(Saved data entries)
-----

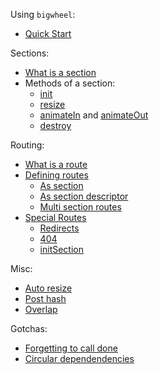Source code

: Using `bigwheel`:
- [Quick Start](quickstart.md)

Sections:
- [What is a section](sections.md)
- Methods of a section:
    + [init](sections-init.md)
    + [resize](sections-resize.md)
    + [animateIn](sections-animateInOut.md#animatein) and [animateOut](sections-animateInOut.md#animateout)
    + [destroy](sections-destroy.md)

Routing:
- [What is a route](routes.md)
- [Defining routes](routes-defining.md)
    + [As section](routes-defining.md#as-section-standard-form)
    + [As section descriptor](routes-defining.md#as-section-descriptor)
    + [Multi section routes](routes-defining.md#multi-section-routes)
- [Special Routes](routes-special.md)
    + [Redirects](routes-special.md#redirects)
    + [404](routes-special.md#404)
    + [initSection](routes-special.md#initsection)

Misc:
- [Auto resize](misc.md#auto-resize)
- [Post hash](misc.md#auto-resize)
- [Overlap](misc.md#overlap)

Gotchas:
- [Forgetting to call done](gotchas.md#forgetting-to-call-done)
- [Circular dependendencies](gotchas.md#circular-dependendencies)

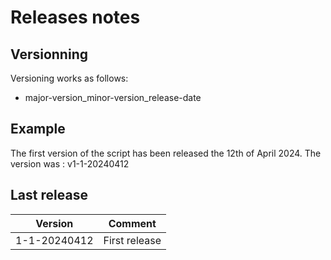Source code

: # Releases notes

## Versionning 

Versioning works as follows:

- major-version_minor-version_release-date

## Example 

The first version of the script has been released the 12th of April 2024. The version was : v1-1-20240412

## Last release 

| Version | Comment |
|--|--|
| 1-1-20240412 | First release |

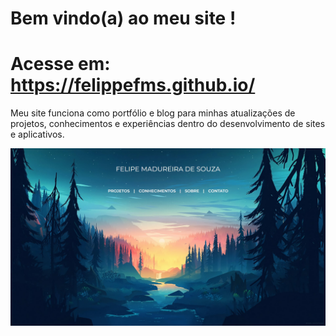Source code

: # Bem vindo(a) ao meu site !

# Acesse em: https://felippefms.github.io/

Meu site funciona como portfólio e blog para minhas atualizações de projetos, conhecimentos e experiências dentro do desenvolvimento de sites e aplicativos.

![preview](https://github.com/felippefms/felippefms.github.io/blob/main/src/imgs/preview.jpg?raw=true)
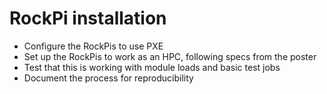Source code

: # RockPi installation
- Configure the RockPis to use PXE
- Set up the RockPis to work as an HPC, following specs from the poster
- Test that this is working with module loads and basic test jobs
- Document the process for reproducibility
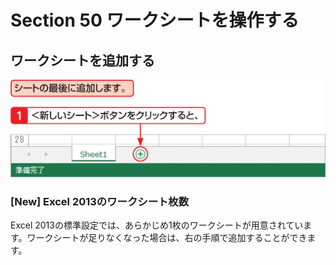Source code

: # Section 50 ワークシートを操作する

## ワークシートを追加する

![](001.png)

### [New] Excel 2013のワークシート枚数

Excel 2013の標準設定では、あらかじめ1枚のワークシートが用意されています。ワークシートが足りなくなった場合は、右の手順で追加することができます。
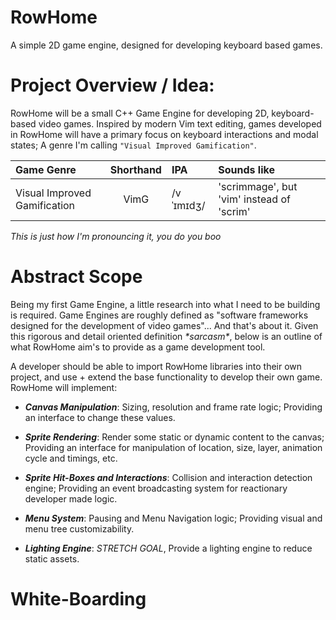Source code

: # RowHome

A simple 2D game engine, designed for developing keyboard based games.

# Project Overview / Idea:

RowHome will be a small C++ Game Engine for developing 2D, keyboard-based video games. Inspired by modern Vim text
editing, games developed in RowHome will have a primary focus on keyboard interactions and modal states; A genre I'm
calling `"Visual Improved Gamification"`.

| Game Genre                   | Shorthand | IPA       | Sounds like                               |
| :--------------------------- | :-------: | :-------- | :---------------------------------------- |
| Visual Improved Gamification |   VimG    | /vˈɪmɪdʒ/ | 'scrimmage', but 'vim' instead of 'scrim' |

_This is just how I'm pronouncing it, you do you boo_

# Abstract Scope

Being my first Game Engine, a little research into what I need to be building is required. Game Engines are roughly
defined as "software frameworks designed for the development of video games"... And that's about it. Given this rigorous
and detail oriented definition _\*sarcasm\*_, below is an outline of what RowHome aim's to provide as a game development
tool.

A developer should be able to import RowHome libraries into their own project, and use + extend the base functionality
to develop their own game. RowHome will implement:

- **_Canvas Manipulation_**: Sizing, resolution and frame rate logic; Providing an interface to change these values.

- **_Sprite Rendering_**: Render some static or dynamic content to the canvas; Providing an interface for manipulation
  of location, size, layer, animation cycle and timings, etc.

- **_Sprite Hit-Boxes and Interactions_**: Collision and interaction detection engine; Providing an event broadcasting
  system for reactionary developer made logic.

- **_Menu System_**: Pausing and Menu Navigation logic; Providing visual and menu tree customizability.

- **_Lighting Engine_**: _STRETCH GOAL_, Provide a lighting engine to reduce static assets.

# White-Boarding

-----

* INSTRUCTIONS TO FOLLOW *
Work out how many lines in the records contain the word "developer", and give that number by itself.

* SOLUTION FOR THIS EXERCISE *
2